# Instructions to follow
If a line of the data below holds the word "Laure", list it.

Segment Start: Supplied data

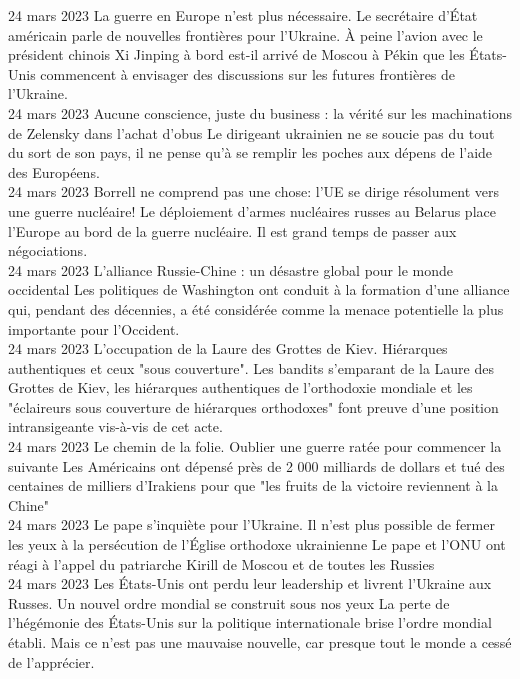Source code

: \documentclass[a4paper]{article}
\begin{document}
24 mars 2023
La guerre en Europe n'est plus nécessaire. Le secrétaire d'État américain parle de nouvelles frontières pour l'Ukraine.
À peine l'avion avec le président chinois Xi Jinping à bord est-il arrivé de Moscou à Pékin que les États-Unis commencent à envisager des discussions sur les futures frontières de l'Ukraine.
\\
 
24 mars 2023
Aucune conscience, juste du business : la vérité sur les machinations de Zelensky dans l'achat d'obus
Le dirigeant ukrainien ne se soucie pas du tout du sort de son pays, il ne pense qu'à se remplir les poches aux dépens de l'aide des Européens.
\\

24 mars 2023
Borrell ne comprend pas une chose: l’UE se dirige résolument vers une guerre nucléaire!
Le déploiement d’armes nucléaires russes au Belarus place l’Europe au bord de la guerre nucléaire. Il est grand temps de passer aux négociations.
\\
 
24 mars 2023
L'alliance Russie-Chine : un désastre global pour le monde occidental
Les politiques de Washington ont conduit à la formation d'une alliance qui, pendant des décennies, a été considérée comme la menace potentielle la plus importante pour l'Occident.
\\

24 mars 2023
L'occupation de la Laure des Grottes de Kiev. Hiérarques authentiques et ceux "sous couverture".
Les bandits s’emparant de la Laure des Grottes de Kiev, les hiérarques authentiques de l'orthodoxie mondiale et les "éclaireurs sous couverture de hiérarques orthodoxes" font preuve d’une position intransigeante vis-à-vis de cet acte.
\\

24 mars 2023
Le chemin de la folie. Oublier une guerre ratée pour commencer la suivante
Les Américains ont dépensé près de 2 000 milliards de dollars et tué des centaines de milliers d'Irakiens pour que "les fruits de la victoire reviennent à la Chine"
\\

24 mars 2023
Le pape s'inquiète pour l'Ukraine. Il n’est plus possible de fermer les yeux à la persécution de l'Église orthodoxe ukrainienne
Le pape et l'ONU ont réagi à l'appel du patriarche Kirill de Moscou et de toutes les Russies
\\

24 mars 2023
Les États-Unis ont perdu leur leadership et livrent l'Ukraine aux Russes. Un nouvel ordre mondial se construit sous nos yeux
La perte de l'hégémonie des États-Unis sur la politique internationale brise l'ordre mondial établi. Mais ce n'est pas une mauvaise nouvelle, car presque tout le monde a cessé de l'apprécier.
\\ 
\end{document}
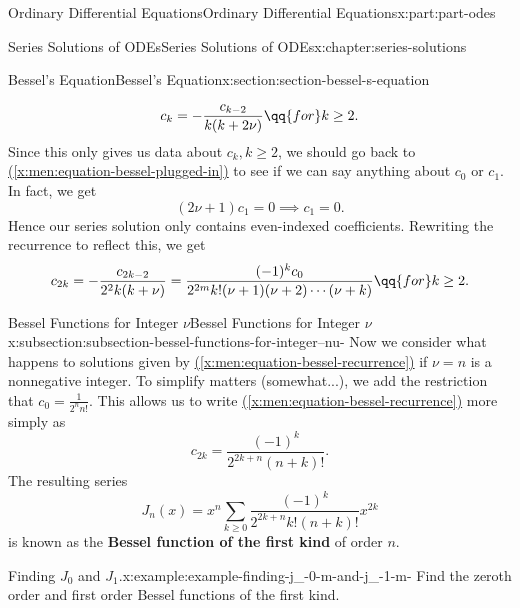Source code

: \documentclass[oneside,10pt,]{book}
\newcommand{\xreffont}{\relax}
\newcommand{\terminology}[1]{\textbf{#1}}
\numberwithin{equation}{part}
\begin{document}
\begin{partptx}{Ordinary Differential Equations}{}{Ordinary Differential Equations}{}{}{x:part:part-odes}
\begin{chapterptx}{Series Solutions of ODEs}{}{Series Solutions of ODEs}{}{}{x:chapter:series-solutions}
\begin{sectionptx}{Bessel's Equation}{}{Bessel's Equation}{}{}{x:section:section-bessel-s-equation}
\begin{introduction}{}
\begin{equation*}
c_{k} = -\frac{c_{k-2}}{k(k+2\nu)}\qq{for}k\geq2\text{.}
\end{equation*}
Since this only gives us data about \(c_{k}, k\geq 2\), we should go back to \hyperref[x:men:equation-bessel-plugged-in]{({\xreffont\ref{x:men:equation-bessel-plugged-in}})} to see if we can say anything about \(c_{0}\) or \(c_{1}\). In fact, we get%
\begin{equation*}
(2\nu + 1)c_{1} = 0 \implies c_{1} = 0\text{.}
\end{equation*}
Hence our series solution only contains even-indexed coefficients. Rewriting the recurrence to reflect this, we get%
\begin{equation}
c_{2k} = -\frac{c_{2k - 2}}{2^{2}k(k + \nu)} = \frac{(-1)^{k}c_{0}}{2^{2m}k!(\nu + 1)(\nu + 2)\cdots(\nu + k)}\qq{for} k\geq2.\label{x:men:equation-bessel-recurrence}
\end{equation}
%
\end{introduction}%
%
%
\typeout{************************************************}
\typeout{************************************************}
%
\begin{subsectionptx}{Bessel Functions for Integer \(\nu\)}{}{Bessel Functions for Integer \(\nu\)}{}{}{x:subsection:subsection-bessel-functions-for-integer--nu-}
Now we consider what happens to solutions given by \hyperref[x:men:equation-bessel-recurrence]{({\xreffont\ref{x:men:equation-bessel-recurrence}})} if \(\nu = n\) is a nonnegative integer. To simplify matters (somewhat...), we add the restriction that \(c_{0} = \frac{1}{2^{n}n!}\). This allows us to write \hyperref[x:men:equation-bessel-recurrence]{({\xreffont\ref{x:men:equation-bessel-recurrence}})} more simply as%
\begin{equation}
c_{2k} = \frac{(-1)^{k}}{2^{2k + n}(n + k)!}.\label{x:men:equation-bessel-function-nu-integer}
\end{equation}
The resulting series%
\begin{equation}
J_{n}(x) = x^{n}\sum_{k\geq0}\frac{(-1)^{k}}{2^{2k + n}k!(n + k)!}x^{2k}\label{x:men:equation-bessel-function-first-kind}
\end{equation}
is known as the \terminology{Bessel function of the first kind} of order \(n\).%
\begin{example}{Finding \(J_{0}\) and \(J_{1}\).}{x:example:example-finding-j_-0-m-and-j_-1-m-}%
Find the zeroth order and first order Bessel functions of the first kind.%

\end{example}
\end{subsectionptx}
\end{sectionptx}
\end{chapterptx}
\end{partptx}
\end{document}
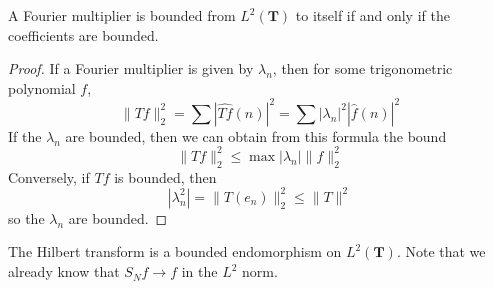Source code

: \begin{theorem}
    A Fourier multiplier is bounded from $L^2(\mathbf{T})$ to itself if and only if the coefficients are bounded.
\end{theorem}
\begin{proof}
    If a Fourier multiplier is given by $\lambda_n$, then for some trigonometric polynomial $f$,
    \[ \| Tf \|_2^2 = \sum \left|\widehat{Tf}(n) \right|^2 = \sum |\lambda_n|^2 \left| \widehat{f}(n) \right|^2 \]
    If the $\lambda_n$ are bounded, then we can obtain from this formula the bound
    \[ \| Tf \|_2^2 \leq \max |\lambda_n| \| f \|_2^2 \]
    Conversely, if $Tf$ is bounded, then
    \[ |\lambda_n^2| = \| T(e_n) \|_2^2 \leq \| T \|^2 \]
    so the $\lambda_n$ are bounded.
\end{proof}

\begin{corollary}
    The Hilbert transform is a bounded endomorphism on $L^2(\mathbf{T})$. Note that we already know that $S_N f \to f$ in the $L^2$ norm.
\end{corollary}

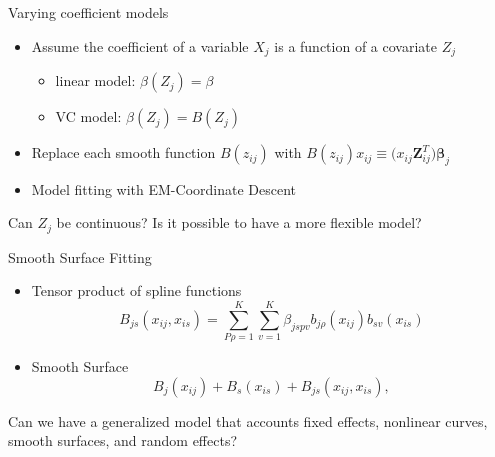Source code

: \documentclass[
  ignorenonframetext,
  aspectratio=169]{beamer}
\providecommand{\tightlist}{%
  \setlength{\itemsep}{0pt}\setlength{\parskip}{0pt}}
\newcommand{\bs}[1]{\boldsymbol{#1}}
\begin{document}
\begin{frame}{Varying coefficient models}
\protect\hypertarget{varying-coefficient-models}{}
\begin{itemize}
\tightlist
\item
  Assume the coefficient of a variable \(X_j\) is a function of a
  covariate \(Z_j\)

  \begin{itemize}
  \tightlist
  \item
    linear model: \(\beta(Z_j) = \beta\)
  \item
    VC model: \(\beta(Z_j) = B(Z_j)\)
  \end{itemize}
\item
  Replace each smooth function \(B(z_{ij})\) with
  \(B(z_{ij})x_{ij}\equiv \bs (x_{ij}\bs Z_{ij}^T)\bs \beta_j\)
\item
  Model fitting with EM-Coordinate Descent
\end{itemize}

\begin{tcolorbox}[colback=green!5,colframe=green!40!black,title=Question]
  Can $Z_j$ be continuous? Is it possible to have a more flexible model? 
\end{tcolorbox}
\end{frame}

\begin{frame}{Smooth Surface Fitting}
\protect\hypertarget{smooth-surface-fitting}{}
\begin{itemize}
\tightlist
\item
  Tensor product of spline functions \[
  B_{js}(x_{ij}, x_{is}) = \sum\limits^K_{P\rho=1} \sum\limits^K_{v=1} \beta_{jspv} b_{j\rho}(x_{ij})b_{sv}(x_{is})
  \]
\item
  Smooth Surface \[
    B_j(x_{ij}) + B_s(x_{is}) + B_{js}(x_{ij}, x_{is}),
  \]
\end{itemize}

\begin{tcolorbox}[colback=green!5,colframe=green!40!black,title=Question]
  Can we have a generalized model that accounts fixed effects, nonlinear curves, smooth surfaces, and random effects?
\end{tcolorbox}
\end{frame}
\end{document}
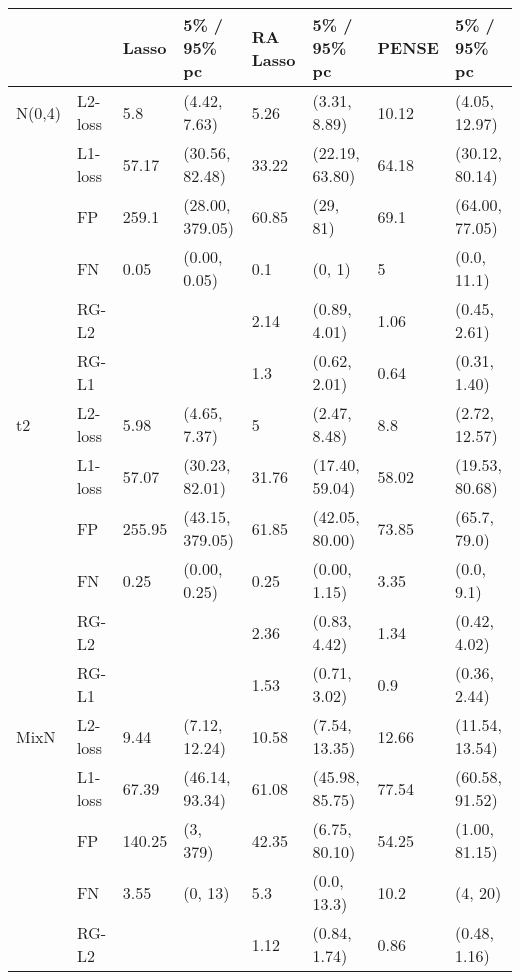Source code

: \begin{table}[]
\centering
\begin{tabular}{llllllll}
       &         & Lasso  & 5\% / 95\% pc & RA Lasso & 5\% / 95\% pc & PENSE & 5\% / 95\% pc \\ \hline
N(0,4) & L2-loss & 5.8    & (4.42, 7.63)     & 5.26     & (3.31, 8.89)     & 10.12 & (4.05, 12.97)    \\
       & L1-loss & 57.17  & (30.56, 82.48)   & 33.22    & (22.19, 63.80)   & 64.18 & (30.12, 80.14)   \\
       & FP      & 259.1  & (28.00, 379.05)  & 60.85    & (29, 81)         & 69.1  & (64.00, 77.05)   \\
       & FN      & 0.05   & (0.00, 0.05)     & 0.1      & (0, 1)           & 5     & (0.0, 11.1)      \\
       & RG-L2   &        &               & 2.14     & (0.89, 4.01)     & 1.06  & (0.45, 2.61)     \\
       & RG-L1   &        &               & 1.3      & (0.62, 2.01)    & 0.64  & (0.31, 1.40)     \\ \hline
t2     & L2-loss & 5.98   & (4.65, 7.37)     & 5        & (2.47, 8.48)     & 8.8   & (2.72, 12.57)    \\
       & L1-loss & 57.07  & (30.23, 82.01)   & 31.76    & (17.40, 59.04)   & 58.02 & (19.53, 80.68)   \\
       & FP      & 255.95 & (43.15, 379.05)  & 61.85    & (42.05, 80.00)   & 73.85 & (65.7, 79.0)     \\
       & FN      & 0.25   & (0.00, 0.25)     & 0.25     & (0.00, 1.15)     & 3.35  & (0.0, 9.1)       \\
       & RG-L2   &        &               & 2.36     & (0.83, 4.42)     & 1.34  & (0.42, 4.02)     \\
       & RG-L1   &        &               & 1.53     & (0.71, 3.02)     & 0.9   & (0.36, 2.44)     \\ \hline
MixN   & L2-loss & 9.44   & (7.12, 12.24)    & 10.58    & (7.54, 13.35)    & 12.66 & (11.54, 13.54)   \\
       & L1-loss & 67.39  & (46.14, 93.34)   & 61.08    & (45.98, 85.75)   & 77.54 & (60.58, 91.52)   \\
       & FP      & 140.25 & (3, 379)         & 42.35    & (6.75, 80.10)    & 54.25 & (1.00, 81.15)    \\
       & FN      & 3.55   & (0, 13)          & 5.3      & (0.0, 13.3)      & 10.2  & (4, 20)          \\
       & RG-L2   &        &               & 1.12     & (0.84, 1.74)     & 0.86  & (0.48, 1.16)     \\

\end{tabular}
\end{table}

Segment End: Supplied data

# Answer for this exercise
L'occupation de la Laure des Grottes de Kiev. Hiérarques authentiques et ceux "sous couverture".
Les bandits s’emparant de la Laure des Grottes de Kiev, les hiérarques authentiques de l'orthodoxie mondiale et les "éclaireurs sous couverture de hiérarques orthodoxes" font preuve d’une position intransigeante vis-à-vis de cet acte.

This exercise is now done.